Description of the task: Nothing is needed except the lines below that run from the one with "- Role-Based Access Control Documentation" through the one with "- **Deployment**: Web-based, responsive", repeated exactly.

Data shown:
■ ■ ■
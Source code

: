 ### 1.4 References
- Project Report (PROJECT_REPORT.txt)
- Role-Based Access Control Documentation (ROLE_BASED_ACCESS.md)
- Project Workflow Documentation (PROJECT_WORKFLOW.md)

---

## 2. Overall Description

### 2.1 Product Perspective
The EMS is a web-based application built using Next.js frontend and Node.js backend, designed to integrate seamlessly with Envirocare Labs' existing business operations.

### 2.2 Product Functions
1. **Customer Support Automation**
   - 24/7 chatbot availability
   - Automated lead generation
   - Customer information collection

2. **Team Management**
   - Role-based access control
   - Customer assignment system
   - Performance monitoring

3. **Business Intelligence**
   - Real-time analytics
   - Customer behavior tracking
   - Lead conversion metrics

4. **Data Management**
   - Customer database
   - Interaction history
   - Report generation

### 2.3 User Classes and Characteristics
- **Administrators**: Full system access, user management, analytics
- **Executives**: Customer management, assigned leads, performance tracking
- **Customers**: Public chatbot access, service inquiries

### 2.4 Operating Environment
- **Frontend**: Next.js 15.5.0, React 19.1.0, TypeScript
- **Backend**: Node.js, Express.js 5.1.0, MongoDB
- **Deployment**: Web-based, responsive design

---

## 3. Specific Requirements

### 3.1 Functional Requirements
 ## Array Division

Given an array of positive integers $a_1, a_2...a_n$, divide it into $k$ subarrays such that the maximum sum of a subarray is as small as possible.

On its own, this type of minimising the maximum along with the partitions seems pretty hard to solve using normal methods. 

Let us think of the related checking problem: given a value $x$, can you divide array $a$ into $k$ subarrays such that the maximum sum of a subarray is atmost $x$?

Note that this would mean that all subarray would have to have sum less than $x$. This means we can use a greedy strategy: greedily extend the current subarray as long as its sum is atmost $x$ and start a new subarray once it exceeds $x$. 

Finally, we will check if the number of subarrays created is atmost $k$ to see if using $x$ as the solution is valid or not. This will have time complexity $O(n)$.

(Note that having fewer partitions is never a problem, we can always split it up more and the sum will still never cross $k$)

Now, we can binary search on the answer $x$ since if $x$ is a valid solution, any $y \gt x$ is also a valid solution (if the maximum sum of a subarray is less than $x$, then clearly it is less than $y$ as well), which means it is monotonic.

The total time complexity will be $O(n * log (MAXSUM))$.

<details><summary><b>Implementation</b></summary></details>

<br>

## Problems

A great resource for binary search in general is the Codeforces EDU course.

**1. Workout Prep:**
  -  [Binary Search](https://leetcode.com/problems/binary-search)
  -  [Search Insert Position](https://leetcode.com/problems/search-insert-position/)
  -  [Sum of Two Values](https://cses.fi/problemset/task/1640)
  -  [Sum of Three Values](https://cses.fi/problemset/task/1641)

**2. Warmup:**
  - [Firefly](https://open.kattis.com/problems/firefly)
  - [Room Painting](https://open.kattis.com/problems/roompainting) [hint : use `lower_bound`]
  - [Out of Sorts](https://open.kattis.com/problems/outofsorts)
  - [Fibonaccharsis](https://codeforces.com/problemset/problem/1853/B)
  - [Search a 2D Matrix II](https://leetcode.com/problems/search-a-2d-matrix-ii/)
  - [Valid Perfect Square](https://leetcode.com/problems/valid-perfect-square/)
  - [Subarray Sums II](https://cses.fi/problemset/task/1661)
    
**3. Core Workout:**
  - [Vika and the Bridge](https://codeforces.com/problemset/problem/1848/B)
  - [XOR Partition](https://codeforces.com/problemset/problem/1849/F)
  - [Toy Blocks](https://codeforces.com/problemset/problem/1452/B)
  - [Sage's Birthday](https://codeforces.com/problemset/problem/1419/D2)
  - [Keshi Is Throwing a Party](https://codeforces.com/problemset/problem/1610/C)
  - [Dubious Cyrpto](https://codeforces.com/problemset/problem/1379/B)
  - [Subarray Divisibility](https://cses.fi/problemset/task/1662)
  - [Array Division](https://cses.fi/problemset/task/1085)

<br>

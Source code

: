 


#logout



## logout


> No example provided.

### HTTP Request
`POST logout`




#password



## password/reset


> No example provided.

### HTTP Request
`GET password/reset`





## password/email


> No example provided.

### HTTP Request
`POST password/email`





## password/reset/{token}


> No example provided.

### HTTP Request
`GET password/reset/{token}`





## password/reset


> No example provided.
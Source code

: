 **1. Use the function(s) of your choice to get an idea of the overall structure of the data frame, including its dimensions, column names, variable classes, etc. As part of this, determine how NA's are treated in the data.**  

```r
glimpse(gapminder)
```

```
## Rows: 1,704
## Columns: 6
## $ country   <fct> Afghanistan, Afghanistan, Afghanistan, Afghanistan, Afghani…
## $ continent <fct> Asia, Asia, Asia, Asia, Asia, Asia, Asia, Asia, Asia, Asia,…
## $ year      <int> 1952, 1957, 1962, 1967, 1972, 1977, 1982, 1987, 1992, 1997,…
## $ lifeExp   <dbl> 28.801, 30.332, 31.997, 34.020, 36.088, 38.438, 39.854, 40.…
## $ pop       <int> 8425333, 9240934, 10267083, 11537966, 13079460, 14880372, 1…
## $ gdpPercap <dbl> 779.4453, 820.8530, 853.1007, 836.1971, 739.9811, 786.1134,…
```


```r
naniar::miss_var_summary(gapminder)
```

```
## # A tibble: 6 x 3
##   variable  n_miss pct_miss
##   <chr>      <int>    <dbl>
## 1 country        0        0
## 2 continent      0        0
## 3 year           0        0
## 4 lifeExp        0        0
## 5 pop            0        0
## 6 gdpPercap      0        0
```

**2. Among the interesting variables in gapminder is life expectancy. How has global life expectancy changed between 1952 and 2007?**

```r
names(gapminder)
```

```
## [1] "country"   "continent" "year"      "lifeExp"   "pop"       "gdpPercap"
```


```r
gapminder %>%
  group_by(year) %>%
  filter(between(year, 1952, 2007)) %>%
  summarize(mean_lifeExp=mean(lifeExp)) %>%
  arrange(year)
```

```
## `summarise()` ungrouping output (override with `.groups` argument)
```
■ ■ ■
Result of the exercise:
- Role-Based Access Control Documentation (ROLE_BASED_ACCESS.md)
- Project Workflow Documentation (PROJECT_WORKFLOW.md)

---

## 2. Overall Description

### 2.1 Product Perspective
The EMS is a web-based application built using Next.js frontend and Node.js backend, designed to integrate seamlessly with Envirocare Labs' existing business operations.

### 2.2 Product Functions
1. **Customer Support Automation**
   - 24/7 chatbot availability
   - Automated lead generation
   - Customer information collection

2. **Team Management**
   - Role-based access control
   - Customer assignment system
   - Performance monitoring

3. **Business Intelligence**
   - Real-time analytics
   - Customer behavior tracking
   - Lead conversion metrics

4. **Data Management**
   - Customer database
   - Interaction history
   - Report generation

### 2.3 User Classes and Characteristics
- **Administrators**: Full system access, user management, analytics
- **Executives**: Customer management, assigned leads, performance tracking
- **Customers**: Public chatbot access, service inquiries

### 2.4 Operating Environment
- **Frontend**: Next.js 15.5.0, React 19.1.0, TypeScript
- **Backend**: Node.js, Express.js 5.1.0, MongoDB
- **Deployment**: Web-based, responsive design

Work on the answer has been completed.